George Webb

Personal information
- Full name: George Andrew Webb
- Date of birth: 1 May 1991 (age 35)
- Place of birth: Poole, England
- Height: 5 ft 10 in (1.78 m)
- Position: Midfielder

Youth career
- 2000–2008: AFC Bournemouth

Senior career*
- Years: Team / Apps / (Gls)
- 2008–2009: AFC Bournemouth / 2 / (0)
- 2009: → Dorchester Town (loan) / 2 / (0)
- 2009: Gosport Borough
- 2009–2010: Bournemouth FC / 18 / (1)
- 2010–2011: Hamworthy United / 23 / (12)
- 2011: Bournemouth FC / 18 / (10)
- 2011–2012: Wimborne Town

= George Webb (footballer, born 1991) =

English footballer (born 1991)

George Andrew Webb (born 1 May 1991) is an English former footballer who played as a midfielder.

==Career==
Born in Poole, Dorset, Webb began his career with Bournemouth, moving on loan to Dorchester Town in March 2009. He made his senior debut for Bournemouth in the Football League on 2 May 2009, in the last game of the 2008–09 season.

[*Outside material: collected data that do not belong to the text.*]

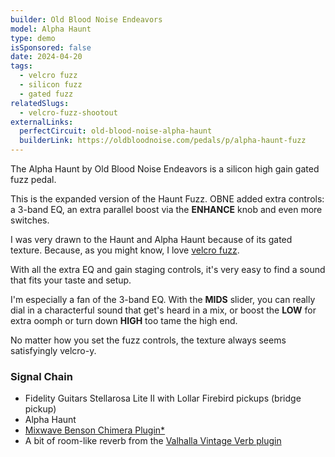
 ```yaml
---
builder: Old Blood Noise Endeavors
model: Alpha Haunt
type: demo
isSponsored: false
date: 2024-04-20
tags:
  - velcro fuzz
  - silicon fuzz
  - gated fuzz
relatedSlugs:
  - velcro-fuzz-shootout
externalLinks:
  perfectCircuit: old-blood-noise-alpha-haunt
  builderLink: https://oldbloodnoise.com/pedals/p/alpha-haunt-fuzz
---
```


The Alpha Haunt by Old Blood Noise Endeavors is a silicon high gain gated fuzz pedal.

This is the expanded version of the Haunt Fuzz. OBNE added extra controls: a 3-band EQ, an extra parallel boost via the **ENHANCE** knob and even more switches.

I was very drawn to the Haunt and Alpha Haunt because of its gated texture. Because, as you might know, I love [velcro fuzz](/posts/velcro-fuzz-shootout).

With all the extra EQ and gain staging controls, it's very easy to find a sound that fits your taste and setup.

I'm especially a fan of the 3-band EQ. With the **MIDS** slider, you can really dial in a characterful sound that get's heard in a mix, or boost the **LOW** for extra oomph or turn down **HIGH** too tame the high end.

No matter how you set the fuzz controls, the texture always seems satisfyingly velcro-y.

### Signal Chain

- Fidelity Guitars Stellarosa Lite II with Lollar Firebird pickups (bridge pickup)
- Alpha Haunt
- [Mixwave Benson Chimera Plugin\*](https://sweetwater.sjv.io/B0N2PL)
- A bit of room-like reverb from the [Valhalla Vintage Verb plugin](https://valhalladsp.com/shop/reverb/valhalla-vintage-verb/)
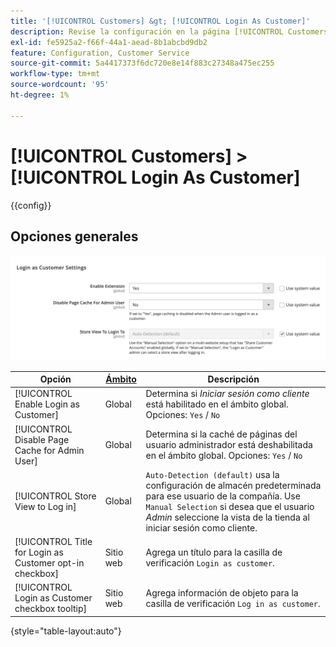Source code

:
```yaml
---
title: '[!UICONTROL Customers] &gt; [!UICONTROL Login As Customer]'
description: Revise la configuración en la página [!UICONTROL Customers] &gt; [!UICONTROL Login As Customer] del administrador de Commerce.
exl-id: fe5925a2-f66f-44a1-aead-8b1abcbd9db2
feature: Configuration, Customer Service
source-git-commit: 5a4417373f6dc720e8e14f883c27348a475ec255
workflow-type: tm+mt
source-wordcount: '95'
ht-degree: 1%

---
```


# [!UICONTROL Customers] > [!UICONTROL Login As Customer]

{{config}}

## Opciones generales

![Iniciar Sesión Como Cliente - Opciones Generales](./assets/login-as-customer.png)<!-- zoom -->

<!-- [Login As Customer - General Options](https://experienceleague.adobe.com/en/docs/commerce-admin/customers/customer-accounts/manage/login-as-customer) -->

| Opción | [Ámbito](../../getting-started/websites-stores-views.md#scope-settings) | Descripción |
|-- | -- | -- |
| [!UICONTROL Enable Login as Customer] | Global | Determina si _Iniciar sesión como cliente_ está habilitado en el ámbito global. Opciones: `Yes` / `No` |
| [!UICONTROL Disable Page Cache for Admin User] | Global | Determina si la caché de páginas del usuario administrador está deshabilitada en el ámbito global. Opciones: `Yes` / `No` |
| [!UICONTROL Store View to Log in] | Global | `Auto-Detection (default)` usa la configuración de almacén predeterminada para ese usuario de la compañía. Use `Manual Selection` si desea que el usuario _Admin_ seleccione la vista de la tienda al iniciar sesión como cliente. |
| [!UICONTROL Title for Login as Customer opt-in checkbox] | Sitio web | Agrega un título para la casilla de verificación `Login as customer`. |
| [!UICONTROL Login as Customer checkbox tooltip] | Sitio web | Agrega información de objeto para la casilla de verificación `Log in as customer`. |

{style="table-layout:auto"}
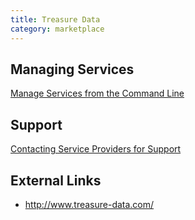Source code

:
 ```yaml
---
title: Treasure Data
category: marketplace
---
```


## <a id='managing-services'></a>Managing Services ##

[Manage Services from the Command Line](/docs/using/services/managing-services.html)

## <a id='support'></a>Support ##

[Contacting Service Providers for Support](contacting-service-providers-for-support.html)

## <a id='external-links'></a>External Links ##

* http://www.treasure-data.com/

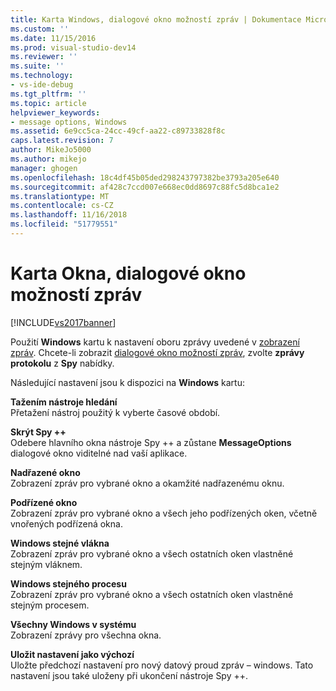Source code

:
 ```yaml
---
title: Karta Windows, dialogové okno možností zpráv | Dokumentace Microsoftu
ms.custom: ''
ms.date: 11/15/2016
ms.prod: visual-studio-dev14
ms.reviewer: ''
ms.suite: ''
ms.technology:
- vs-ide-debug
ms.tgt_pltfrm: ''
ms.topic: article
helpviewer_keywords:
- message options, Windows
ms.assetid: 6e9cc5ca-24cc-49cf-aa22-c89733828f8c
caps.latest.revision: 7
author: MikeJo5000
ms.author: mikejo
manager: ghogen
ms.openlocfilehash: 18c4df45b05ded298243797382be3793a205e640
ms.sourcegitcommit: af428c7ccd007e668ec0dd8697c88fc5d8bca1e2
ms.translationtype: MT
ms.contentlocale: cs-CZ
ms.lasthandoff: 11/16/2018
ms.locfileid: "51779551"
---
```

# <a name="windows-tab-message-options-dialog-box"></a>Karta Okna, dialogové okno možností zpráv
[!INCLUDE[vs2017banner](../includes/vs2017banner.md)]

Použití **Windows** kartu k nastavení oboru zprávy uvedené v [zobrazení zpráv](../debugger/messages-view.md). Chcete-li zobrazit [dialogové okno možností zpráv](../debugger/message-options-dialog-box.md), zvolte **zprávy protokolu** z **Spy** nabídky.  
  
 Následující nastavení jsou k dispozici na **Windows** kartu:  
  
 **Tažením nástroje hledání**  
 Přetažení nástroj použitý k vyberte časové období.  
  
 **Skrýt Spy ++**  
 Odebere hlavního okna nástroje Spy ++ a zůstane **MessageOptions** dialogové okno viditelné nad vaší aplikace.  
  
 **Nadřazené okno**  
 Zobrazení zpráv pro vybrané okno a okamžité nadřazenému oknu.  
  
 **Podřízené okno**  
 Zobrazení zpráv pro vybrané okno a všech jeho podřízených oken, včetně vnořených podřízená okna.  
  
 **Windows stejné vlákna**  
 Zobrazení zpráv pro vybrané okno a všech ostatních oken vlastněné stejným vláknem.  
  
 **Windows stejného procesu**  
 Zobrazení zpráv pro vybrané okno a všech ostatních oken vlastněné stejným procesem.  
  
 **Všechny Windows v systému**  
 Zobrazení zprávy pro všechna okna.  
  
 **Uložit nastavení jako výchozí**  
 Uložte předchozí nastavení pro nový datový proud zpráv – windows. Tato nastavení jsou také uloženy při ukončení nástroje Spy ++.



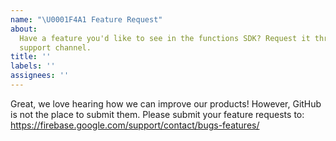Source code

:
 ```yaml
---
name: "\U0001F4A1 Feature Request"
about:
  Have a feature you'd like to see in the functions SDK? Request it through our
  support channel.
title: ''
labels: ''
assignees: ''
---
```


<!-- DO NOT DELETE
validate_template=false
template_path=.github/ISSUE_TEMPLATE/---feature-request.md
-->

Great, we love hearing how we can improve our products! However, GitHub is not the place to submit them. Please submit your feature requests to:
https://firebase.google.com/support/contact/bugs-features/
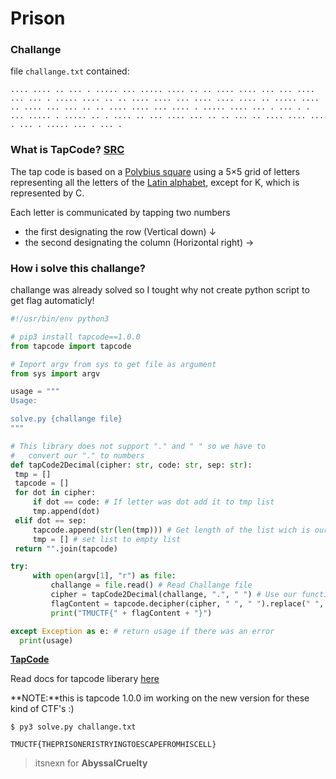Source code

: # Prison
### Challange
file `challange.txt` contained:
```
.... .... .. ... . ..... ... ..... .... .. .. .... .... ... ... .... ... ... . ..... .... .. .. .... .... ... .... .... .... .. ..... .... .. .... ... ... .. .. .... .... ... .... . ..... .... ... . ... . . ... ..... . ..... .. . .... .. ... .... ... .. .. ... .. .... .... ... . ... . ..... ... . ... .
```

### What is TapCode? [SRC](https://en.wikipedia.org/wiki/Tap_code)
The tap code is based on a [Polybius square](https://en.wikipedia.org/wiki/Polybius_square "Polybius square") using a 5×5 grid of letters representing all the letters of the [Latin alphabet](https://en.wikipedia.org/wiki/Latin_alphabet "Latin alphabet"), except for K, which is represented by C.

Each letter is communicated by tapping two numbers
-   the first designating the row (Vertical down) ↓
-   the second designating the column (Horizontal right) →

### How i solve this challange?
challange was already solved so I tought why not create python script to get flag automaticly!

```python
#!/usr/bin/env python3

# pip3 install tapcode==1.0.0
from tapcode import tapcode

# Import argv from sys to get file as argument
from sys import argv

usage = """
Usage:

solve.py {challange file}
"""

# This library does not support "." and " " so we have to
#   convert our "." to numbers
def tapCode2Decimal(cipher: str, code: str, sep: str):
 tmp = []
 tapcode = []
 for dot in cipher:
	 if dot == code: # If letter was dot add it to tmp list
	 tmp.append(dot)
 elif dot == sep:
	 tapcode.append(str(len(tmp))) # Get length of the list wich is our number
	 tmp = [] # set list to empty list
 return "".join(tapcode)

try:
	 with open(argv[1], "r") as file:
		 challange = file.read() # Read Challange file
		 cipher = tapCode2Decimal(challange, ".", " ") # Use our function to get numbers
		 flagContent = tapcode.decipher(cipher, " ", " ").replace(" ", "") # use tapcode liberary to decode tap code 
		 print("TMUCTF{" + flagContent + "}") 

except Exception as e: # return usage if there was an error
  print(usage)
```

**[TapCode](https://pypi.org/project/tapcode/)**

Read docs for tapcode liberary [here](https://tapcode.readthedocs.io/en/latest/)

**NOTE:**this is tapcode 1.0.0 im working on the new version for these kind of CTF's :)

```shell
$ py3 solve.py challange.txt

TMUCTF{THEPRISONERISTRYINGTOESCAPEFROMHISCELL}
```

> itsnexn for **AbyssalCruelty**
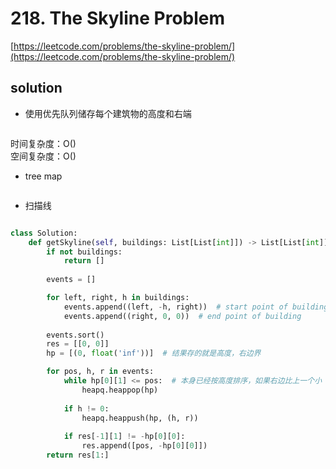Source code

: # 218. The Skyline Problem
[https://leetcode.com/problems/the-skyline-problem/](https://leetcode.com/problems/the-skyline-problem/)


## solution

- 使用优先队列储存每个建筑物的高度和右端
```python

```
时间复杂度：O() <br>
空间复杂度：O()

- tree map
```python

```

- 扫描线
```python

```


```python
class Solution:
    def getSkyline(self, buildings: List[List[int]]) -> List[List[int]]:
        if not buildings:
            return []
        
        events = []

        for left, right, h in buildings:
            events.append((left, -h, right))  # start point of building
            events.append((right, 0, 0))  # end point of building
        
        events.sort()
        res = [[0, 0]]
        hp = [(0, float('inf'))]  # 结果存的就是高度，右边界

        for pos, h, r in events:
            while hp[0][1] <= pos:  # 本身已经按高度排序，如果右边比上一个小
                heapq.heappop(hp)
            
            if h != 0:
                heapq.heappush(hp, (h, r))
            
            if res[-1][1] != -hp[0][0]:
                res.append([pos, -hp[0][0]])
        return res[1:]
```
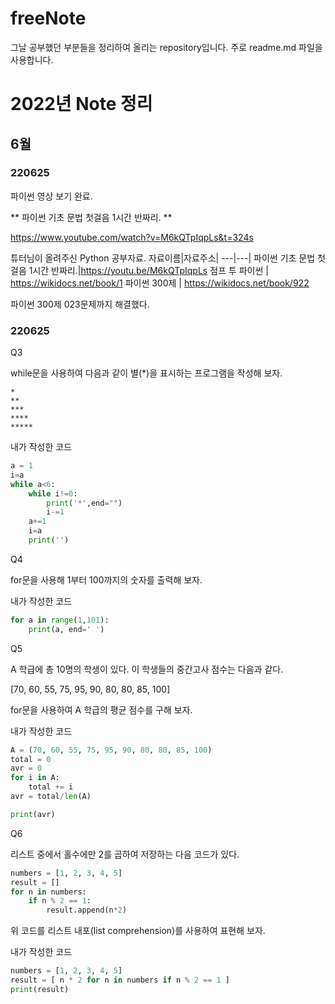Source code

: # freeNote
그날 공부했던 부분들을 정리하여 올리는 repository입니다. 주로 readme.md 파일을 사용합니다.

# 2022년 Note 정리

## 6월

### 220625

파이썬 영상 보기 완료.

** 파이썬 기초 문법 첫걸음 1시간 반짜리. **

https://www.youtube.com/watch?v=M6kQTpIqpLs&t=324s


튜터님이 올려주신 Python 공부자료.
자료이름|자료주소|
---|---|
파이썬 기초 문법 첫걸음 1시간 반짜리.|https://youtu.be/M6kQTpIqpLs
점프 투 파이썬 | https://wikidocs.net/book/1
파이썬 300제 | https://wikidocs.net/book/922

파이썬 300제 023문제까지 해결했다.

### 220625

Q3

while문을 사용하여 다음과 같이 별(*)을 표시하는 프로그램을 작성해 보자.

```
*
**
***
****
*****
```

내가 작성한 코드

```python
a = 1
i=a
while a<6:
    while i!=0:
        print('*',end="")
        i-=1
    a+=1
    i=a
    print('')
```

Q4

for문을 사용해 1부터 100까지의 숫자를 출력해 보자.

내가 작성한 코드

```python
for a in range(1,101):
    print(a, end=' ')
```

Q5

A 학급에 총 10명의 학생이 있다. 이 학생들의 중간고사 점수는 다음과 같다.

[70, 60, 55, 75, 95, 90, 80, 80, 85, 100]

for문을 사용하여 A 학급의 평균 점수를 구해 보자.

내가 작성한 코드

```python
A = (70, 60, 55, 75, 95, 90, 80, 80, 85, 100)
total = 0
avr = 0
for i in A:
    total += i
avr = total/len(A)

print(avr)
```

Q6

리스트 중에서 홀수에만 2를 곱하여 저장하는 다음 코드가 있다.



```python
numbers = [1, 2, 3, 4, 5]
result = [] 
for n in numbers:
	if n % 2 == 1:
		result.append(n*2) 
```

위 코드를 리스트 내포(list comprehension)를 사용하여 표현해 보자.

내가 작성한 코드

``` python
numbers = [1, 2, 3, 4, 5]
result = [ n * 2 for n in numbers if n % 2 == 1 ]
print(result)
```



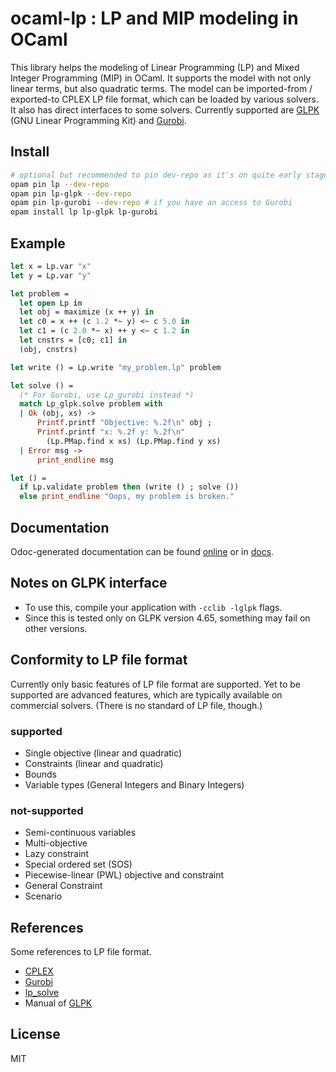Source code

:# ocaml-lp : LP and MIP modeling in OCaml

This library helps the modeling of Linear Programming (LP) and Mixed Integer Programming (MIP) in OCaml.
It supports the model with not only linear terms, but also quadratic terms.
The model can be imported-from / exported-to CPLEX LP file format, which can be loaded by various solvers.
It also has direct interfaces to some solvers.
Currently supported are [GLPK](https://www.gnu.org/software/glpk/) (GNU Linear Programming Kit) and [Gurobi](https://www.gurobi.com).

## Install

```bash
# optional but recommended to pin dev-repo as it's on quite early stage of development
opam pin lp --dev-repo
opam pin lp-glpk --dev-repo
opam pin lp-gurobi --dev-repo # if you have an access to Gurobi
opam install lp lp-glpk lp-gurobi
```

## Example

```ocaml
let x = Lp.var "x"
let y = Lp.var "y"

let problem =
  let open Lp in
  let obj = maximize (x ++ y) in
  let c0 = x ++ (c 1.2 *~ y) <~ c 5.0 in
  let c1 = (c 2.0 *~ x) ++ y <~ c 1.2 in
  let cnstrs = [c0; c1] in
  (obj, cnstrs)

let write () = Lp.write "my_problem.lp" problem

let solve () =
  (* For Gurobi, use Lp_gurobi instead *)
  match Lp_glpk.solve problem with
  | Ok (obj, xs) ->
      Printf.printf "Objective: %.2f\n" obj ;
      Printf.printf "x: %.2f y: %.2f\n"
        (Lp.PMap.find x xs) (Lp.PMap.find y xs)
  | Error msg ->
      print_endline msg

let () =
  if Lp.validate problem then (write () ; solve ())
  else print_endline "Oops, my problem is broken."
```

## Documentation

Odoc-generated documentation can be found [online](https://ktahar.github.io/ocaml-lp/) or in [docs](docs).

## Notes on GLPK interface

- To use this, compile your application with `-cclib -lglpk` flags.
- Since this is tested only on GLPK version 4.65, something may fail on other versions.

## Conformity to LP file format

Currently only basic features of LP file format are supported.
Yet to be supported are advanced features,
which are typically available on commercial solvers.
(There is no standard of LP file, though.)

### supported

- Single objective (linear and quadratic)
- Constraints (linear and quadratic)
- Bounds
- Variable types (General Integers and Binary Integers)

### not-supported

- Semi-continuous variables
- Multi-objective
- Lazy constraint
- Special ordered set (SOS)
- Piecewise-linear (PWL) objective and constraint
- General Constraint
- Scenario

## References

Some references to LP file format.

- [CPLEX](https://www.ibm.com/support/knowledgecenter/SSSA5P_12.7.1/ilog.odms.cplex.help/CPLEX/FileFormats/topics/LP.html)
- [Gurobi](https://www.gurobi.com/documentation/9.0/refman/lp_format.html)
- [lp_solve](http://lpsolve.sourceforge.net/5.5/CPLEX-format.htm)
- Manual of [GLPK](https://www.gnu.org/software/glpk/)

## License
MIT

He was released by Bournemouth on 27 October 2009, having made four appearances for the club in all competitions, and signed for Gosport Borough on a free transfer a day later. He later signed for Bournemouth FC, making his debut in December 2009. Webb moved to Hamworthy United in December 2010, and to Wimborne Town in May 2011.